One of the City’s longest streets and site of its most symbolically important relic. Linking the Monument to St Paul’s
Churchyard, Cannon Street traces the route of the ancient riverside track that ran alongside the Thames towards the Strand.
It was first recorded in 1183 as Candelewrithstret – the street of the candle-wrights. The City ward of Candlewick takes
its identity from the same root. Cannon Street used to stretch only as far west as Walbrook. It took its present form in the
mid-1850s, when a path was cleared through a network of small lanes south-east of St Paul’s and the whole route was
widened. Cannon Street station and its accompanying bridge over the Thames opened in 1866. The station served as the new terminus
of the South-Eastern Railway, which had originally run into London Bridge. British Rail reconstructed the bridge in 1981 and
an office block was built over the station later in the same decade.
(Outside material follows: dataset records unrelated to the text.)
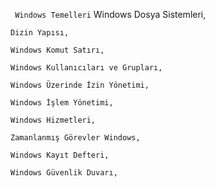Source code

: ``
Windows Temelleri``
	Windows Dosya Sistemleri,
 
	Dizin Yapısı,
 
	Windows Komut Satırı,
 
	Windows Kullanıcıları ve Grupları,
 
	Windows Üzerinde İzin Yönetimi,
 
	Windows İşlem Yönetimi,
 
	Windows Hizmetleri,

 	Zamanlanmış Görevler Windows,
 
	Windows Kayıt Defteri,

 	Windows Güvenlik Duvarı,

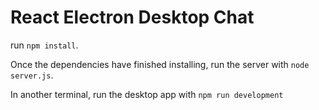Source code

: # React Electron Desktop Chat
 
run `npm install`.

Once the dependencies have finished installing, run the server with `node server.js`.

In another terminal, run the desktop app with `npm run development`

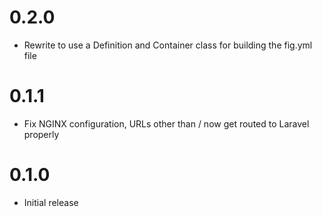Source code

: # 0.2.0

* Rewrite to use a Definition and Container class for building the fig.yml file

# 0.1.1

* Fix NGINX configuration, URLs other than / now get routed to Laravel properly

# 0.1.0

* Initial release
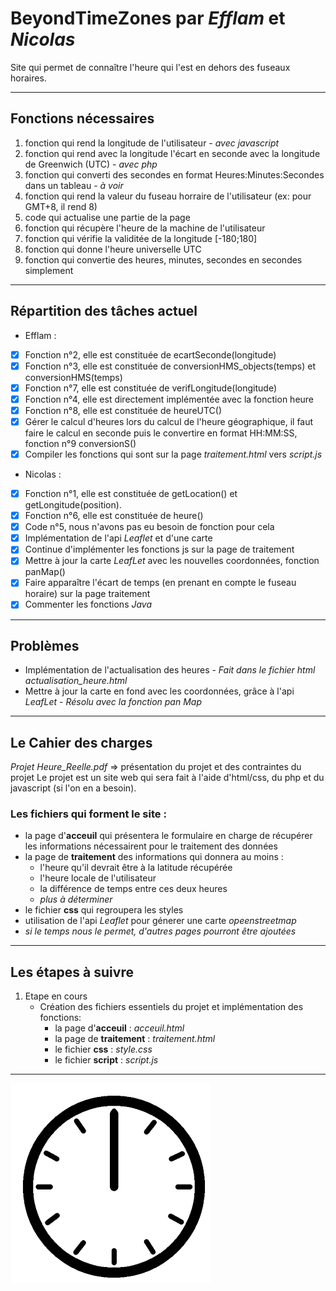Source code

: # BeyondTimeZones par ***Efflam*** et ***Nicolas*** 
Site qui permet de connaître l'heure qui l'est en dehors des fuseaux horaires.
___
## Fonctions nécessaires
1. fonction qui rend la longitude de l'utilisateur - *avec javascript*
2. fonction qui rend avec la longitude l'écart en seconde avec la longitude de Greenwich (UTC) - *avec php*
3. fonction qui converti des secondes en format Heures:Minutes:Secondes dans un tableau - *à voir*
4. fonction qui rend la valeur du fuseau horraire de l'utilisateur (ex: pour GMT+8, il rend 8) 
5. code qui actualise une partie de la page
6. fonction qui récupère l'heure de la machine de l'utilisateur
7. fonction qui vérifie la validitée de la longitude [-180;180]
8. fonction qui donne l'heure universelle UTC
9. fonction qui convertie des heures, minutes, secondes en secondes simplement
___
## Répartition des tâches actuel
- Efflam :
- [x] Fonction n°2, elle est constituée de ecartSeconde(longitude)
- [x] Fonction n°3, elle est constituée de conversionHMS_objects(temps) et conversionHMS(temps)
- [x] Fonction n°7, elle est constituée de verifLongitude(longitude)
- [x] Fonction n°4, elle est directement implémentée avec la fonction heure
- [x] Fonction n°8, elle est constituée de heureUTC()
- [x] Gérer le calcul d'heures lors du calcul de l'heure géographique, il faut faire le calcul en seconde puis le convertire en format HH:MM:SS, fonction n°9 conversionS()
- [x] Compiler les fonctions qui sont sur la page *traitement.html* vers *script.js*
- Nicolas :
- [x] Fonction n°1, elle est constituée de getLocation() et getLongitude(position).
- [x] Fonction n°6, elle est constituée de heure()
- [x] Code n°5, nous n'avons pas eu besoin de fonction pour cela
- [x] Implémentation de l'api *Leaflet* et d'une carte
- [x] Continue d'implémenter les fonctions js sur la page de traitement
- [x] Mettre à jour la carte *LeafLet* avec les nouvelles coordonnées, fonction panMap()
- [x] Faire apparaître l'écart de temps (en prenant en compte le fuseau horaire) sur la page traitement
- [x] Commenter les fonctions *Java*
___
## Problèmes
- Implémentation de l'actualisation des heures - *Fait dans le fichier html actualisation_heure.html*
- Mettre à jour la carte en fond avec les coordonnées, grâce à l'api *LeafLet* - *Résolu avec la fonction pan Map*
___
## Le Cahier des charges
*Projet Heure_Reelle.pdf* => présentation du projet et des contraintes du projet
Le projet est un site web qui sera fait à l'aide d'html/css, du php et du javascript (si l'on en a besoin).
### Les fichiers qui forment le site :
  - la page d'**acceuil** qui présentera le formulaire en charge de récupérer les informations nécessairent pour le traitement des données
  - la page de **traitement** des informations qui donnera au moins :
    - l'heure qu'il devrait être à la latitude récupérée
    - l'heure locale de l'utilisateur
    - la différence de temps entre ces deux heures
    - *plus à déterminer*
  - le fichier **css** qui regroupera les styles 
  - utilisation de l'api *Leaflet* pour génerer une carte *opeenstreetmap*
  - *si le temps nous le permet, d'autres pages pourront être ajoutées*
___
## Les étapes à suivre
1. Etape en cours
   - Création des fichiers essentiels du projet et implémentation des fonctions:
     - la page d'**acceuil** : *acceuil.html*
     - la page de **traitement** : *traitement.html*
     - le fichier **css** : *style.css* 
     - le fichier **script** : *script.js*

___
![CLOCK](clock.gif) 
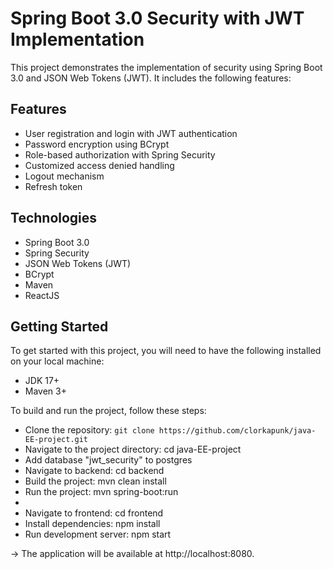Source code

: # Spring Boot 3.0 Security with JWT Implementation
This project demonstrates the implementation of security using Spring Boot 3.0 and JSON Web Tokens (JWT). It includes the following features:

## Features
* User registration and login with JWT authentication
* Password encryption using BCrypt
* Role-based authorization with Spring Security
* Customized access denied handling
* Logout mechanism
* Refresh token

## Technologies
* Spring Boot 3.0
* Spring Security
* JSON Web Tokens (JWT)
* BCrypt
* Maven
* ReactJS
 
## Getting Started
To get started with this project, you will need to have the following installed on your local machine:

* JDK 17+
* Maven 3+


To build and run the project, follow these steps:

* Clone the repository: `git clone https://github.com/clorkapunk/java-EE-project.git`
* Navigate to the project directory: cd java-EE-project
* Add database "jwt_security" to postgres
* Navigate to backend: cd backend 
* Build the project: mvn clean install
* Run the project: mvn spring-boot:run
* 
* Navigate to frontend: cd frontend
* Install dependencies: npm install
* Run development server: npm start

-> The application will be available at http://localhost:8080.
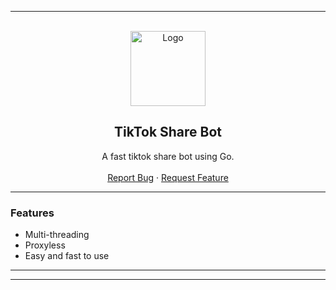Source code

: <div id="top"></div>
  
---------------------------------------
  
<br/>
<div align="center">
  <a href="https://github.com/dropping47/TikTok-ShareBot">
    <img src="https://lf16-tiktok-web.ttwstatic.com/obj/tiktok-web-common-sg/mtact/static/images/logo_144c91a.png" alt="Logo" width="120" height="120">
  </a>
  
  <h2 align="center">TikTok Share Bot</h3>

  <p align="center">
    A fast tiktok share bot using Go.
    <br />
    <br />
    <a href="https://github.com/dropout1337/TikTok-Share-Bot/issues">Report Bug</a>
    ·
    <a href="https://github.com/dropout1337/TikTok-Share-Bot/issues">Request Feature</a>
  </p>
</div>

---

### Features

-   Multi-threading
-   Proxyless
-   Easy and fast to use

---


---


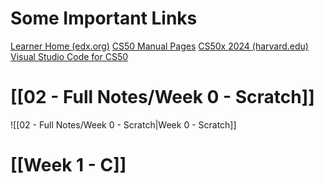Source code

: # Some Important Links

[Learner Home (edx.org)](https://home.edx.org/)
[CS50 Manual Pages](https://manual.cs50.io/)
[CS50x 2024 (harvard.edu)](https://cs50.harvard.edu/x/2024/)
[Visual Studio Code for CS50](https://cs50.dev/)


# [[02 - Full Notes/Week 0 - Scratch]]

![[02 - Full Notes/Week 0 - Scratch|Week 0 - Scratch]]

# [[Week 1 - C]]

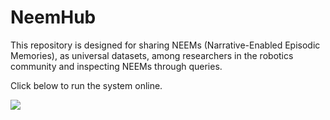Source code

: # NeemHub
This repository is designed for sharing NEEMs (Narrative-Enabled Episodic Memories), as universal datasets, among researchers in the robotics community and inspecting NEEMs through queries.

Click below to run the system online.

[<img src="https://mybinder.org/badge_logo.svg">](https://mybinder.org/v2/gh/fkenghagho/NeemHub.git/main?urlpath=%2Fdoc%2Ftree%2FNeemHub.ipynb)
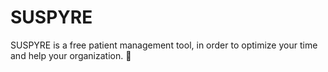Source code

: # SUSPYRE
SUSPYRE is a free patient management tool, in order to optimize your time and help your organization. :tada:
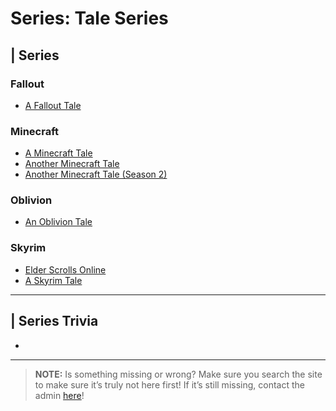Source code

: # Series: Tale Series

## | Series
### Fallout
- [A Fallout Tale](./6.Series/Tale_Series/Fallout_Tale.md)
### Minecraft
- [A Minecraft Tale](./6.Series/Tale_Series/Minecraft_Tale.md)
- [Another Minecraft Tale](./6.Series/Tale_Series/Another_Minecraft_Tale.md)
- [Another Minecraft Tale \(Season 2)](./6.Series/Tale_Series/Another_Minecraft_Tale_S2.md)
### Oblivion
- [An Oblivion Tale](./6.Series/Tale_Series/Oblivion_Tale.md)
### Skyrim
- [Elder Scrolls Online](./6.Series/Tale_Series/Elder_Scrolls_Online.md)
- [A Skyrim Tale](./6.Series/Tale_Series/Skyrim_Tale.md)

----

## | Series Trivia
- 

----
 
> **NOTE:** Is something missing or wrong? Make sure you search the site to make sure it’s truly not here first! If it’s still missing, contact the admin [here](../chapter_2.html)!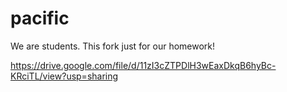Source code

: # pacific
We are students. This fork just for our homework!


https://drive.google.com/file/d/11zI3cZTPDlH3wEaxDkqB6hyBc-KRciTL/view?usp=sharing
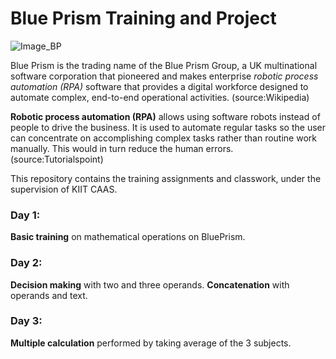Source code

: # Blue Prism Training and Project 

![Image_BP](https://www.blueprism.com/uploads/logos/blue-blue_prism_logo_2020-10-29-131445.png)

Blue Prism is the trading name of the Blue Prism Group, a UK multinational software corporation that pioneered and makes enterprise *robotic process automation (RPA)* software that provides a digital workforce designed to automate complex, end-to-end operational activities. (source:Wikipedia)

**Robotic process automation (RPA)** allows using software robots instead of people to drive the business. It is used to automate regular tasks so the user can concentrate on accomplishing complex tasks rather than routine work manually. This would in turn reduce the human errors. (source:Tutorialspoint)

This repository contains the training assignments and classwork, under the supervision of KIIT CAAS.

### Day 1:

**Basic training** on mathematical operations on BluePrism.

### Day 2:

**Decision making** with two and three operands.
**Concatenation** with operands and text.

### Day 3:

**Multiple calculation** performed by taking average of the 3 subjects.
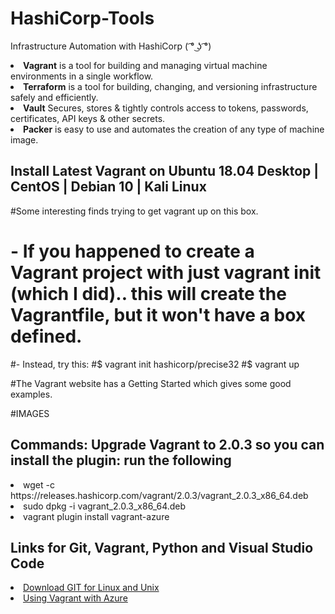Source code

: # HashiCorp-Tools
Infrastructure Automation with HashiCorp  ( ͡° ͜ʖ ͡°)
<li><b>Vagrant</b> is a tool for building and managing virtual machine environments in a single workflow.</li>
  <li><b>Terraform</b> is a tool for building, changing, and versioning infrastructure safely and efficiently.</li>
<li><b>Vault</b> Secures, stores & tightly controls access to tokens, passwords, certificates, API keys & other secrets.</li>
<li><b>Packer</b> is easy to use and automates the creation of any type of machine image.</li>

## Install Latest Vagrant on Ubuntu 18.04 Desktop | CentOS | Debian 10 | Kali Linux

#Some interesting finds trying to get vagrant up on this box.
# - If you happened to create a Vagrant project with just vagrant init (which I did).. this will create the Vagrantfile, but it won't have a box defined.
#- Instead, try this:
#$ vagrant init hashicorp/precise32
#$ vagrant up

#The Vagrant website has a Getting Started which gives some good examples.

#IMAGES

<!---
https://computingforgeeks.com/install-latest-vagrant-on-ubuntu-18-04-debian-9-kali-linux/
--->

## Commands: Upgrade Vagrant to 2.0.3 so you can install the plugin: run the following
<li><a>wget -c https://releases.hashicorp.com/vagrant/2.0.3/vagrant_2.0.3_x86_64.deb</a></li>
<li>sudo dpkg -i vagrant_2.0.3_x86_64.deb</li>
<li>vagrant plugin install vagrant-azure</li>

<!---Install Vagrant Azure Plugin & --->

## Links for Git, Vagrant, Python and Visual Studio Code
<li><a href="https://git-scm.com/download/linux"</a>Download GIT for Linux and Unix</li>
<li><a href="https://blog.scottlowe.org/2017/12/11/using-vagrant-with-azure/"</a>Using Vagrant with Azure</li>
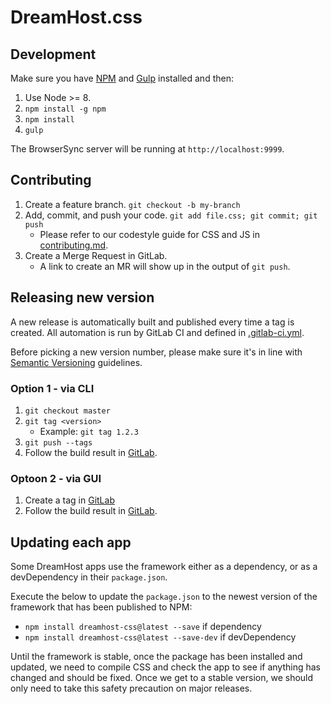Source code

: # DreamHost.css

## Development

Make sure you have [NPM](http://blog.npmjs.org/post/85484771375/how-to-install-npm) and [Gulp](https://github.com/gulpjs/gulp/blob/master/docs/getting-started.md) installed and then:

1. Use Node >= 8.
1. `npm install -g npm`
1. `npm install`
1. `gulp`

The BrowserSync server will be running at `http://localhost:9999`.

## Contributing

1. Create a feature branch. `git checkout -b my-branch`
1. Add, commit, and push your code. `git add file.css; git commit; git push`
   - Please refer to our codestyle guide for CSS and JS in [contributing.md](contributing.md).
1. Create a Merge Request in GitLab.
   - A link to create an MR will show up in the output of `git push`.

## Releasing new version

A new release is automatically built and published every time a tag is created.
All automation is run by GitLab CI and defined in [.gitlab-ci.yml](.gitlab-ci.yml).

Before picking a new version number, please make sure it's in line with
[Semantic Versioning](http://semver.org/) guidelines.

### Option 1 - via CLI

1. `git checkout master`
1. `git tag <version>`
   - Example: `git tag 1.2.3`
1. `git push --tags`
1. Follow the build result in [GitLab](https://git.dreamhost.com/dreamhost/design/dreamhost.css/pipelines).

### Optoon 2 - via GUI

1. Create a tag in [GitLab](https://git.dreamhost.com/dreamhost/design/dreamhost.css/-/tags/new)
1. Follow the build result in [GitLab](https://git.dreamhost.com/dreamhost/design/dreamhost.css/pipelines).

## Updating each app

Some DreamHost apps use the framework either as a dependency, or as a devDependency in their `package.json`.

Execute the below to update the `package.json` to the newest version of the framework that has been published to NPM:

- `npm install dreamhost-css@latest --save` if dependency
- `npm install dreamhost-css@latest --save-dev` if devDependency

Until the framework is stable, once the package has been installed and updated,
we need to compile CSS and check the app to see if anything has changed and should be fixed.
Once we get to a stable version, we should only need to take this safety precaution on major releases.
Sometime in the Middle Ages a limestone monolith was placed in the middle of Cannon Street, where it may have acted as a focus
for judicial proceedings. Over the years legends arose that a Trojan king had brought it here, that it marked the site of
Druidic sacrifices and that London’s prosperity depended on its safekeeping. Edward III made it the axis of the City’s
trade when he granted Londoners the right to hold markets within a seven-mile radius of London Stone, as it had become known.